= Edward Quin (pastoralist) =

Australian pastoralist, politician

Edward Quin (ca.1843 – 22 November 1922) was a noted pastoralist in the north-west of New South Wales, Australia, who represented Wentworth in the New South Wales Legislative Assembly

==History==
Quin set up in business in Wilcannia, New South Wales, when that town was in its infancy. In 1872, he took over Tarella Estate, a station of 685,000 acres 50 miles from Wilcannia, and spent £70,000 on improvements on the property, which eventually was carrying 120,000 sheep, 1,000 Shorthorn cattle, and around 180 pure bred horses, plus draught horses and Arabs. He formed a business, Quin, Currie and Co., to operate the business.

In 1881, with Alfred Kirkpatrick of Wilcannia,, he purchased Merweh station, in the Warrego River in Queensland. They bought Buckanbe station near Tilpa later the same year.

He was elected a member for Wentworth in the New South Wales Legislative Assembly in a by-election 1882 (an early opponent was E. B. L. Dickens, son of Charles Dickens) and was returned in December that year and again, unopposed, in 1885. He declined to stand in 1887. He was later appointed to the committee which was concerned with the rabbit pest.

He later purchased the Leasowes property, of 505 acres, near Fern Tree Gully.

He retired to live in "Warwillah" in Wangaratta, where he died aged 79 after a prolonged illness.

==Family==
Quin married Edith Dollman, daughter of an Adelaide chemist, on 15 June 1871 at Wilcannia. They had two sons and six daughters.

Their eldest son, Edward Parmeter Quin (14 April 1872 – 20 February 1942), dubbed "Quin of Tarella", moved to Aruma on the Monaro in 1902, then Narromine, then Cobar, where he established for himself a reputation as a drover, being involved in many long-distance droving trips to Queensland. He retired to Sydney around 1937 but soon moved to a small property called "Kismet" at Kemps Creek, and it was there that he died. His wife, Edith Alice Quin (ca.1868 – 3 March 1944), died in West Hoxton Park, leaving four children: Keith, Eileen and Doreen (Mrs J. Parker).

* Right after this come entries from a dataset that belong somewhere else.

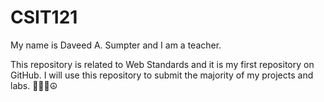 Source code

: # CSIT121
My name is Daveed A. Sumpter and I am a teacher.

This repository is related to Web Standards and it is my first repository on GitHub.
I will use this repository to submit the majority of my projects and labs.
🏀🍇🛫☮️
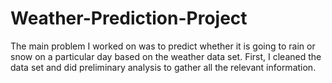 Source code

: # Weather-Prediction-Project

The main problem I worked on was to predict whether it is going to rain or snow on a particular day based on the weather data set. First, I cleaned the data set and did preliminary analysis to gather all the relevant information.

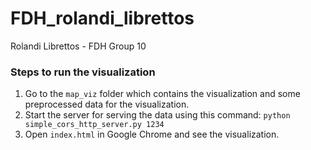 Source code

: # FDH_rolandi_librettos
Rolandi Librettos - FDH Group 10


### Steps to run the visualization

1. Go to the `map_viz` folder which contains the visualization and some preprocessed data for the visualization.
2. Start the server for serving the data using this command: `python simple_cors_http_server.py 1234`
3. Open `index.html` in Google Chrome and see the visualization.
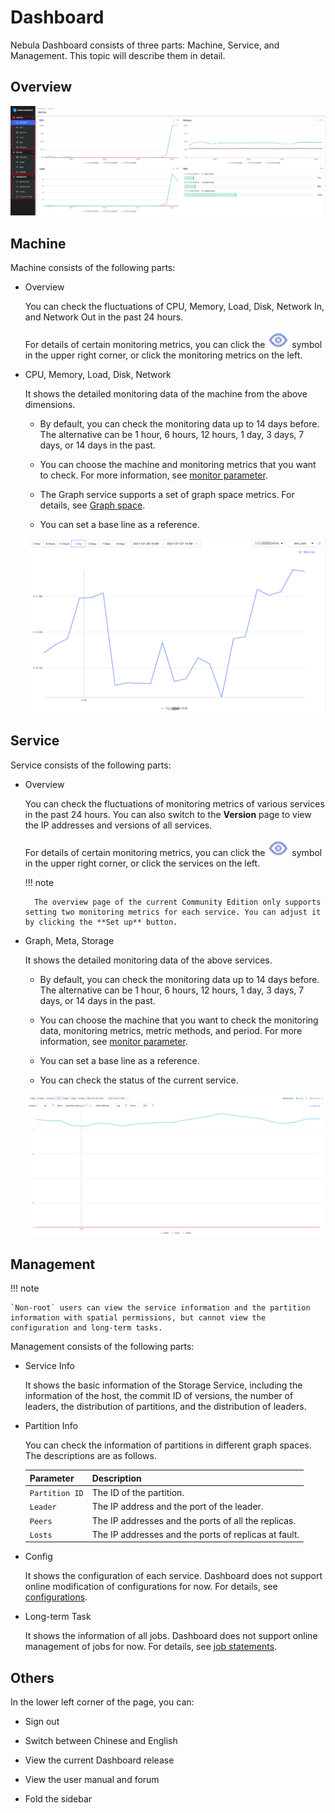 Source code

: # Dashboard

Nebula Dashboard consists of three parts: Machine, Service, and Management. This topic will describe them in detail.

## Overview

![Overview](overview.png)

## Machine

Machine consists of the following parts:

- Overview
  
  You can check the fluctuations of CPU, Memory, Load, Disk, Network In, and Network Out in the past 24 hours.

  For details of certain monitoring metrics, you can click the ![overview](eye.png) symbol in the upper right corner, or click the monitoring metrics on the left.

- CPU, Memory, Load, Disk, Network
  
  It shows the detailed monitoring data of the machine from the above dimensions.
  
  - By default, you can check the monitoring data up to 14 days before. The alternative can be 1 hour, 6 hours, 12 hours, 1 day, 3 days, 7 days, or 14 days in the past.

  - You can choose the machine and monitoring metrics that you want to check. For more information, see [monitor parameter](6.monitor-parameter.md).

  - The Graph service supports a set of graph space metrics. For details, see [Graph space](../nebula-dashboard-ent/4.cluster-operator/2.monitor.md).

  - You can set a base line as a reference.

  ![Machine](machine.png)

## Service

Service consists of the following parts:

- Overview

  You can check the fluctuations of monitoring metrics of various services in the past 24 hours. You can also switch to the **Version** page to view the IP addresses and versions of all services.
  
  For details of certain monitoring metrics, you can click the ![overview](eye.png) symbol in the upper right corner, or click the services on the left.

  !!! note

        The overview page of the current Community Edition only supports setting two monitoring metrics for each service. You can adjust it by clicking the **Set up** button.

- Graph, Meta, Storage

  It shows the detailed monitoring data of the above services.

  - By default, you can check the monitoring data up to 14 days before. The alternative can be 1 hour, 6 hours, 12 hours, 1 day, 3 days, 7 days, or 14 days in the past.

  - You can choose the machine that you want to check the monitoring data, monitoring metrics, metric methods, and period. For more information, see [monitor parameter](6.monitor-parameter.md).

  - You can set a base line as a reference.

  - You can check the status of the current service.

  ![Service](service.png)

## Management

!!! note

    `Non-root` users can view the service information and the partition information with spatial permissions, but cannot view the configuration and long-term tasks.

Management consists of the following parts:

- Service Info

  It shows the basic information of the Storage Service, including the information of the host, the commit ID of versions, the number of leaders, the distribution of partitions, and the distribution of leaders.

- Partition Info

  You can check the information of partitions in different graph spaces. The descriptions are as follows.

  |Parameter|Description|
  |:---|:---|
  |`Partition ID`|The ID of the partition.|
  |`Leader`|The IP address and the port of the leader.|
  |`Peers`|The IP addresses and the ports of all the replicas.|
  |`Losts`|The IP addresses and the ports of replicas at fault.|

- Config
  
  It shows the configuration of each service. Dashboard does not support online modification of configurations for now. For details, see [configurations](../5.configurations-and-logs/1.configurations/1.configurations.md).

- Long-term Task

  It shows the information of all jobs. Dashboard does not support online management of jobs for now. For details, see [job statements](../3.ngql-guide/18.operation-and-maintenance-statements/4.job-statements.md).

## Others

In the lower left corner of the page, you can:

- Sign out

- Switch between Chinese and English

- View the current Dashboard release

- View the user manual and forum

- Fold the sidebar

A daughter, Tarella Ruth Quin, (1877–22 October 1945), was a children's writer who married the pastoralist Thomas S. Daskein (died 3 December 1937).

A sister, Mary Theresa Quin (July 1849 – 8 July 1941), married Quin's business partner Alfred Kirkpatrick (ca.1840 – 13 April 1919) in 1869. Their son Hedley John Kirkpatrick D.S.O. was an officer with the 6th Dragoon Guards then lieutenant colonel in command of the 2nd South African Scottish Regiment. then commanded the 9th South African Infantry in the German East Africa campaign of 1916–1917. He was appointed Commissioner of Police in South West Africa before retiring to the Seychelle Islands in 1934.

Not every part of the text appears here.